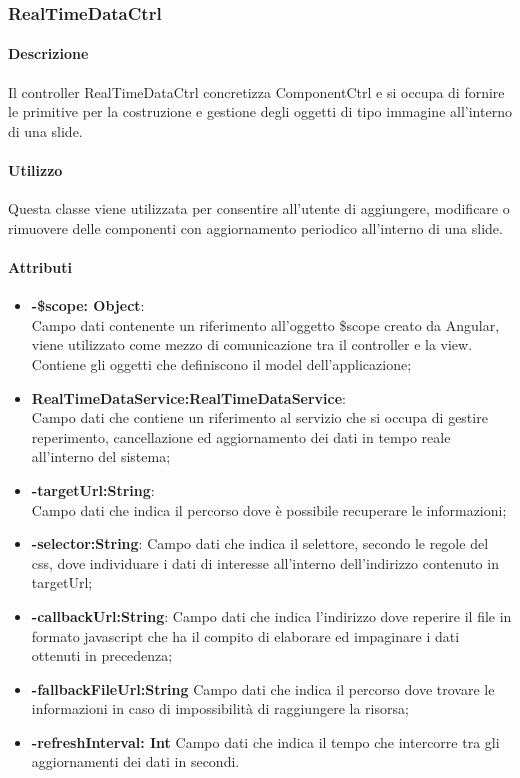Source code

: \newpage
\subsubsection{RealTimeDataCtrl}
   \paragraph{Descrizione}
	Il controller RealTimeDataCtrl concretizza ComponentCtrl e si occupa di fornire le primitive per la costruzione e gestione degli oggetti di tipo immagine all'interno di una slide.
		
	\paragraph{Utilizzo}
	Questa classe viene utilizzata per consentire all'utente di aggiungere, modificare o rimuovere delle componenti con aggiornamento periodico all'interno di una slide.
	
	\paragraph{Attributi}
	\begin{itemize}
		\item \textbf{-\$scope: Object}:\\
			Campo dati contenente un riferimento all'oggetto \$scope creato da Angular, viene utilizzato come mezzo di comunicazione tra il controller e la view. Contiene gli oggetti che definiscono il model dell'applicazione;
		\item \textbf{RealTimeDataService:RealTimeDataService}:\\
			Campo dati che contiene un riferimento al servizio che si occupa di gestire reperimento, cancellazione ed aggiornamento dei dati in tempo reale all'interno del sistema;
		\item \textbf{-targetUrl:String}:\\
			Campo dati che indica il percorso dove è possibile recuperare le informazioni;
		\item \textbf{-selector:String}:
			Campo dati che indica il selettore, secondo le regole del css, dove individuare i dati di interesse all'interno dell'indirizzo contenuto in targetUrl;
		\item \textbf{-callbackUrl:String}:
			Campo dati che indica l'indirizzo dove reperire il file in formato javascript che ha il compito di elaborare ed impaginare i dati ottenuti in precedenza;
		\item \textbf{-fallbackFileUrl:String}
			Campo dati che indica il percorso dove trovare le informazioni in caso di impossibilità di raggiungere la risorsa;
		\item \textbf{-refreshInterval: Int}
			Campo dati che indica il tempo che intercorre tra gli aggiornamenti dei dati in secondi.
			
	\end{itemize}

#### Brief
Please copy out each line above exactly as written, but not the pictures.

#### Output below
Source code

: \newpage
\subsubsection{RealTimeDataCtrl}
   \paragraph{Descrizione}
	Il controller RealTimeDataCtrl concretizza ComponentCtrl e si occupa di fornire le primitive per la costruzione e gestione degli oggetti di tipo immagine all'interno di una slide.
		
	\paragraph{Utilizzo}
	Questa classe viene utilizzata per consentire all'utente di aggiungere, modificare o rimuovere delle componenti con aggiornamento periodico all'interno di una slide.
	
	\paragraph{Attributi}
	\begin{itemize}
		\item \textbf{-\$scope: Object}:\\
			Campo dati contenente un riferimento all'oggetto \$scope creato da Angular, viene utilizzato come mezzo di comunicazione tra il controller e la view. Contiene gli oggetti che definiscono il model dell'applicazione;
		\item \textbf{RealTimeDataService:RealTimeDataService}:\\
			Campo dati che contiene un riferimento al servizio che si occupa di gestire reperimento, cancellazione ed aggiornamento dei dati in tempo reale all'interno del sistema;
		\item \textbf{-targetUrl:String}:\\
			Campo dati che indica il percorso dove è possibile recuperare le informazioni;
		\item \textbf{-selector:String}:
			Campo dati che indica il selettore, secondo le regole del css, dove individuare i dati di interesse all'interno dell'indirizzo contenuto in targetUrl;
		\item \textbf{-callbackUrl:String}:
			Campo dati che indica l'indirizzo dove reperire il file in formato javascript che ha il compito di elaborare ed impaginare i dati ottenuti in precedenza;
		\item \textbf{-fallbackFileUrl:String}
			Campo dati che indica il percorso dove trovare le informazioni in caso di impossibilità di raggiungere la risorsa;
		\item \textbf{-refreshInterval: Int}
			Campo dati che indica il tempo che intercorre tra gli aggiornamenti dei dati in secondi.
			
	\end{itemize}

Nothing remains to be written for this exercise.